Your task: Show each line of the listing in which the word "padding" occurs.
___ Data supplied ___
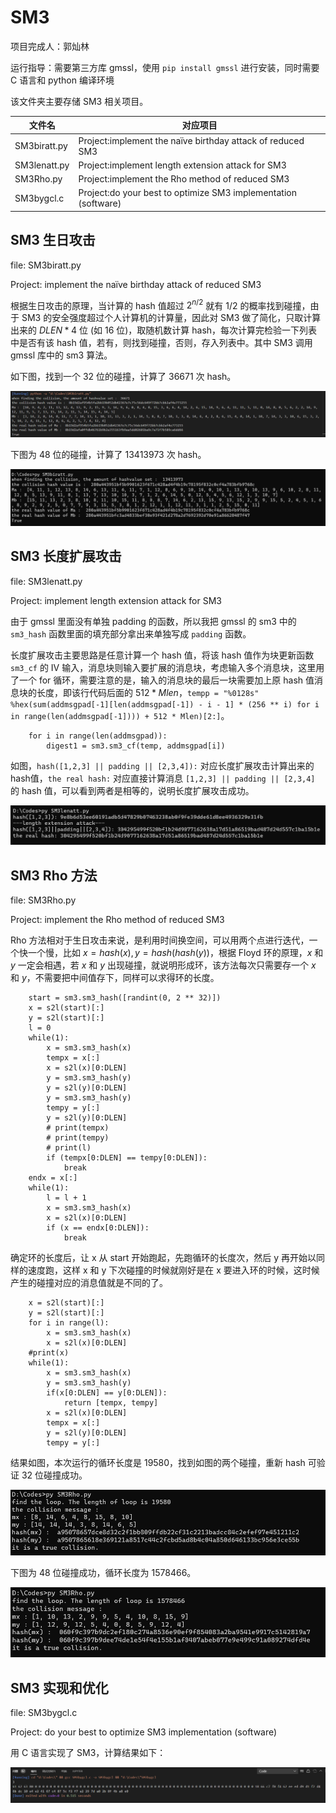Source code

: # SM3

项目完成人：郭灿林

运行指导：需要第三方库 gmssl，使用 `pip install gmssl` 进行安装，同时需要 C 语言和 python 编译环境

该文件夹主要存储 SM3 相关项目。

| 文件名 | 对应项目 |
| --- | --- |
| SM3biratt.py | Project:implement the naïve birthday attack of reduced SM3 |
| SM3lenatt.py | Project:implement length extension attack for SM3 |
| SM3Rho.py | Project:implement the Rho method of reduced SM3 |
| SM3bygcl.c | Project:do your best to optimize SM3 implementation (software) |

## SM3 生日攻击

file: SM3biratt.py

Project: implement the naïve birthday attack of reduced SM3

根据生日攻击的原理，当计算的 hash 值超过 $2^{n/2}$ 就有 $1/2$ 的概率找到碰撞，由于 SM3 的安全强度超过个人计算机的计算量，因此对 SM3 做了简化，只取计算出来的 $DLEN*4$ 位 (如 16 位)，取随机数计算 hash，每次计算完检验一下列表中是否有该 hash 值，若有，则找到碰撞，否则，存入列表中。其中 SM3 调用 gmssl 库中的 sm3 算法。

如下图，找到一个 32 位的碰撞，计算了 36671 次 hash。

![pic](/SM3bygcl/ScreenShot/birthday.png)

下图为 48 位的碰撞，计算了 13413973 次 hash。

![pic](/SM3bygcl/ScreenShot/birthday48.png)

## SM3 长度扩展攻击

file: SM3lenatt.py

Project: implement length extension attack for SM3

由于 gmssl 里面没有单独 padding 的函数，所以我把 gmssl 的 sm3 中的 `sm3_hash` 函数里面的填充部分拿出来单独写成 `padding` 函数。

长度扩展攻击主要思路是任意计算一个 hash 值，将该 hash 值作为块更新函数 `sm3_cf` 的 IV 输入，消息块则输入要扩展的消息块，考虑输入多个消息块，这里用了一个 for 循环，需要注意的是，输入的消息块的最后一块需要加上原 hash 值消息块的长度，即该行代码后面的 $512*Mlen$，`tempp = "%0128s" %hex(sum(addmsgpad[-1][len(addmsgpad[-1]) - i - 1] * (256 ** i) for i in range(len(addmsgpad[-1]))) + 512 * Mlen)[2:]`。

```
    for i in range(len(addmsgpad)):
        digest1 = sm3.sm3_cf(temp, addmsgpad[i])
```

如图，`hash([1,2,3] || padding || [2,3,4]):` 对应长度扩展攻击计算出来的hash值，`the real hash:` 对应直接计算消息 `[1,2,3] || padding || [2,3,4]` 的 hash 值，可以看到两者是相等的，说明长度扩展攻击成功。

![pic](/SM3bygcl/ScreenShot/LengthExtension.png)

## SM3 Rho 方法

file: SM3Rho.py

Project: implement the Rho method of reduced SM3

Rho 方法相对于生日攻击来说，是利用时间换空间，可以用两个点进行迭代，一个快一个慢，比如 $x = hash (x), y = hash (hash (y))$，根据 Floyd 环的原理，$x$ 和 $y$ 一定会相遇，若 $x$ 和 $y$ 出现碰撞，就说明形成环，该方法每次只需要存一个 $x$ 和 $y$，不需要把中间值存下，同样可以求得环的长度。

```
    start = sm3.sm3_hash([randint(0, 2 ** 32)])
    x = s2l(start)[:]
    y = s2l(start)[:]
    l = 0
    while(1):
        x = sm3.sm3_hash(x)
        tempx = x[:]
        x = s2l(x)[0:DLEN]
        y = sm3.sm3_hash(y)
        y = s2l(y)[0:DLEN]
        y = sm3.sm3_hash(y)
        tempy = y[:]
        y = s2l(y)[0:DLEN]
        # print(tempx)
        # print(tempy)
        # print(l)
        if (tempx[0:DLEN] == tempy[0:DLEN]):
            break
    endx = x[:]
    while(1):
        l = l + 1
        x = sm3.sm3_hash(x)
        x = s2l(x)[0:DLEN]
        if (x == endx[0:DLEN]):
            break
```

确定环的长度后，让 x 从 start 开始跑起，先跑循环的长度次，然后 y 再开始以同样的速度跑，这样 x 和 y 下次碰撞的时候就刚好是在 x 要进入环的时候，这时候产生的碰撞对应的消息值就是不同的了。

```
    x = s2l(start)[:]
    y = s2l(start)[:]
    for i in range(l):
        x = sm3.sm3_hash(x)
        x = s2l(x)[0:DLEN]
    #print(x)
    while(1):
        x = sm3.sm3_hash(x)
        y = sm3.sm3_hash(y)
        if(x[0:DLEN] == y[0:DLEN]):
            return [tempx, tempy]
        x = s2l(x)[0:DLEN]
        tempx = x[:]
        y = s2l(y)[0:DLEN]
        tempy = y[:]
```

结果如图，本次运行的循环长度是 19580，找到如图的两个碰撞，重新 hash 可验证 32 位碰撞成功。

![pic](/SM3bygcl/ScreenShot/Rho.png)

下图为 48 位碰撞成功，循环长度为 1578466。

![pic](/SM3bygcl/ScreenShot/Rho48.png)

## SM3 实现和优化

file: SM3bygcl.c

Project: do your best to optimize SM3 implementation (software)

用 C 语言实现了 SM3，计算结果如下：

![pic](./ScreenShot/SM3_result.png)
___
Task result:
由于 gmssl 里面没有单独 padding 的函数，所以我把 gmssl 的 sm3 中的 `sm3_hash` 函数里面的填充部分拿出来单独写成 `padding` 函数。
如图，`hash([1,2,3] || padding || [2,3,4]):` 对应长度扩展攻击计算出来的hash值，`the real hash:` 对应直接计算消息 `[1,2,3] || padding || [2,3,4]` 的 hash 值，可以看到两者是相等的，说明长度扩展攻击成功。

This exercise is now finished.